> **TASK TO CARRY OUT**
What you give back should match the listing word for word.

▽

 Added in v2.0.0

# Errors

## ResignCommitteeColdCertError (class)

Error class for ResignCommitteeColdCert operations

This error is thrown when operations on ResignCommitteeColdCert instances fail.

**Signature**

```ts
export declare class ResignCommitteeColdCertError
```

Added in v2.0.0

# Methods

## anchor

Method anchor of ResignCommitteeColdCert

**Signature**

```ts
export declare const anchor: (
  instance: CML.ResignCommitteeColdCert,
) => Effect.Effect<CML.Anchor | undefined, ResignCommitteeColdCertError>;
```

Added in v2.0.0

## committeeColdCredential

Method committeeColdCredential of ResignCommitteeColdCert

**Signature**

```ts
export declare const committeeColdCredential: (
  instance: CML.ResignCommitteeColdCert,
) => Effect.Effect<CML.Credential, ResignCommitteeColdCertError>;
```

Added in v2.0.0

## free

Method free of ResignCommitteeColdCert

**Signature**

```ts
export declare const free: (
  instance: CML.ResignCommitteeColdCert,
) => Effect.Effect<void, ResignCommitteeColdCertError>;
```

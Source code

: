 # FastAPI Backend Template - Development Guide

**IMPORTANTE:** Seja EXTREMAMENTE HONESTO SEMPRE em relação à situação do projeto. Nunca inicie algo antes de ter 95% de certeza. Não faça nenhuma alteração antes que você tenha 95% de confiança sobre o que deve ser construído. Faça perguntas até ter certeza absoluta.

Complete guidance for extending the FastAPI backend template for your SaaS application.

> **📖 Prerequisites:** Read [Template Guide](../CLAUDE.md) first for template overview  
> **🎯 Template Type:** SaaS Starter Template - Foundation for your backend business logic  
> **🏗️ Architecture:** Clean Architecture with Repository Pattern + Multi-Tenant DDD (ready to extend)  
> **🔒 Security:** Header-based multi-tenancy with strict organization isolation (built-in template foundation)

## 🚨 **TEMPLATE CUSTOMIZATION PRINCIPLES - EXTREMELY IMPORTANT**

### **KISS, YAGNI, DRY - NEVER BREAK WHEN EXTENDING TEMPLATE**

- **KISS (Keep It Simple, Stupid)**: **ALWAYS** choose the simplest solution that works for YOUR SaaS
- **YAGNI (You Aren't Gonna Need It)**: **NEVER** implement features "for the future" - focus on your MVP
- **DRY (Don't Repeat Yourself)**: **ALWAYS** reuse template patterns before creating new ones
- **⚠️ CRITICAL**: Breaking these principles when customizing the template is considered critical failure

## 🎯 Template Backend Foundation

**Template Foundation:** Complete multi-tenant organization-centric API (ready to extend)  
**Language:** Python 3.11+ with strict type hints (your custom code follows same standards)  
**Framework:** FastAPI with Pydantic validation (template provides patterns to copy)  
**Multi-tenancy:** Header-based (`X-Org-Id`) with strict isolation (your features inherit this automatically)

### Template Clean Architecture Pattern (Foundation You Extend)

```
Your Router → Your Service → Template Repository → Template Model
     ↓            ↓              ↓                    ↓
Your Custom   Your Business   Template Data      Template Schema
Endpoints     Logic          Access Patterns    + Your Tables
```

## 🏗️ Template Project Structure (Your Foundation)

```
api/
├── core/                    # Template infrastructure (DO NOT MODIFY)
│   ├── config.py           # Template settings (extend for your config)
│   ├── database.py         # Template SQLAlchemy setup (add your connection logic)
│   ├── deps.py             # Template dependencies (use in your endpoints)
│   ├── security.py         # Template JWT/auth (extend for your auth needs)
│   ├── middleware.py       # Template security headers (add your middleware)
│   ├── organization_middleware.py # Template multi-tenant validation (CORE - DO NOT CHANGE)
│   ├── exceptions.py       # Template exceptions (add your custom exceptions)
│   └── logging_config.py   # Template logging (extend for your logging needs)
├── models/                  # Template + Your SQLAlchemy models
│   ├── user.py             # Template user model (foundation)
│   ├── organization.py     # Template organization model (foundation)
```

△

> **TASK ANSWER**
 Added in v2.0.0

# Errors

## ResignCommitteeColdCertError (class)

Error class for ResignCommitteeColdCert operations

This error is thrown when operations on ResignCommitteeColdCert instances fail.

**Signature**

```ts
export declare class ResignCommitteeColdCertError
```

Added in v2.0.0

# Methods

## anchor

Method anchor of ResignCommitteeColdCert

**Signature**

```ts
export declare const anchor: (
  instance: CML.ResignCommitteeColdCert,
) => Effect.Effect<CML.Anchor | undefined, ResignCommitteeColdCertError>;
```

Added in v2.0.0

## committeeColdCredential

Method committeeColdCredential of ResignCommitteeColdCert

**Signature**

```ts
export declare const committeeColdCredential: (
  instance: CML.ResignCommitteeColdCert,
) => Effect.Effect<CML.Credential, ResignCommitteeColdCertError>;
```

Added in v2.0.0

## free

Method free of ResignCommitteeColdCert

**Signature**

```ts
export declare const free: (
  instance: CML.ResignCommitteeColdCert,
) => Effect.Effect<void, ResignCommitteeColdCertError>;
```

Source code

: # FastAPI Backend Template - Development Guide

**IMPORTANTE:** Seja EXTREMAMENTE HONESTO SEMPRE em relação à situação do projeto. Nunca inicie algo antes de ter 95% de certeza. Não faça nenhuma alteração antes que você tenha 95% de confiança sobre o que deve ser construído. Faça perguntas até ter certeza absoluta.

Complete guidance for extending the FastAPI backend template for your SaaS application.

> **📖 Prerequisites:** Read [Template Guide](../CLAUDE.md) first for template overview  
> **🎯 Template Type:** SaaS Starter Template - Foundation for your backend business logic  
> **🏗️ Architecture:** Clean Architecture with Repository Pattern + Multi-Tenant DDD (ready to extend)  
> **🔒 Security:** Header-based multi-tenancy with strict organization isolation (built-in template foundation)

## 🚨 **TEMPLATE CUSTOMIZATION PRINCIPLES - EXTREMELY IMPORTANT**

### **KISS, YAGNI, DRY - NEVER BREAK WHEN EXTENDING TEMPLATE**

- **KISS (Keep It Simple, Stupid)**: **ALWAYS** choose the simplest solution that works for YOUR SaaS
- **YAGNI (You Aren't Gonna Need It)**: **NEVER** implement features "for the future" - focus on your MVP
- **DRY (Don't Repeat Yourself)**: **ALWAYS** reuse template patterns before creating new ones
- **⚠️ CRITICAL**: Breaking these principles when customizing the template is considered critical failure

## 🎯 Template Backend Foundation

**Template Foundation:** Complete multi-tenant organization-centric API (ready to extend)  
**Language:** Python 3.11+ with strict type hints (your custom code follows same standards)  
**Framework:** FastAPI with Pydantic validation (template provides patterns to copy)  
**Multi-tenancy:** Header-based (`X-Org-Id`) with strict isolation (your features inherit this automatically)

### Template Clean Architecture Pattern (Foundation You Extend)

```
Your Router → Your Service → Template Repository → Template Model
     ↓            ↓              ↓                    ↓
Your Custom   Your Business   Template Data      Template Schema
Endpoints     Logic          Access Patterns    + Your Tables
```

## 🏗️ Template Project Structure (Your Foundation)

```
api/
├── core/                    # Template infrastructure (DO NOT MODIFY)
│   ├── config.py           # Template settings (extend for your config)
│   ├── database.py         # Template SQLAlchemy setup (add your connection logic)
│   ├── deps.py             # Template dependencies (use in your endpoints)
│   ├── security.py         # Template JWT/auth (extend for your auth needs)
│   ├── middleware.py       # Template security headers (add your middleware)
│   ├── organization_middleware.py # Template multi-tenant validation (CORE - DO NOT CHANGE)
│   ├── exceptions.py       # Template exceptions (add your custom exceptions)
│   └── logging_config.py   # Template logging (extend for your logging needs)
├── models/                  # Template + Your SQLAlchemy models
│   ├── user.py             # Template user model (foundation)
│   ├── organization.py     # Template organization model (foundation)
```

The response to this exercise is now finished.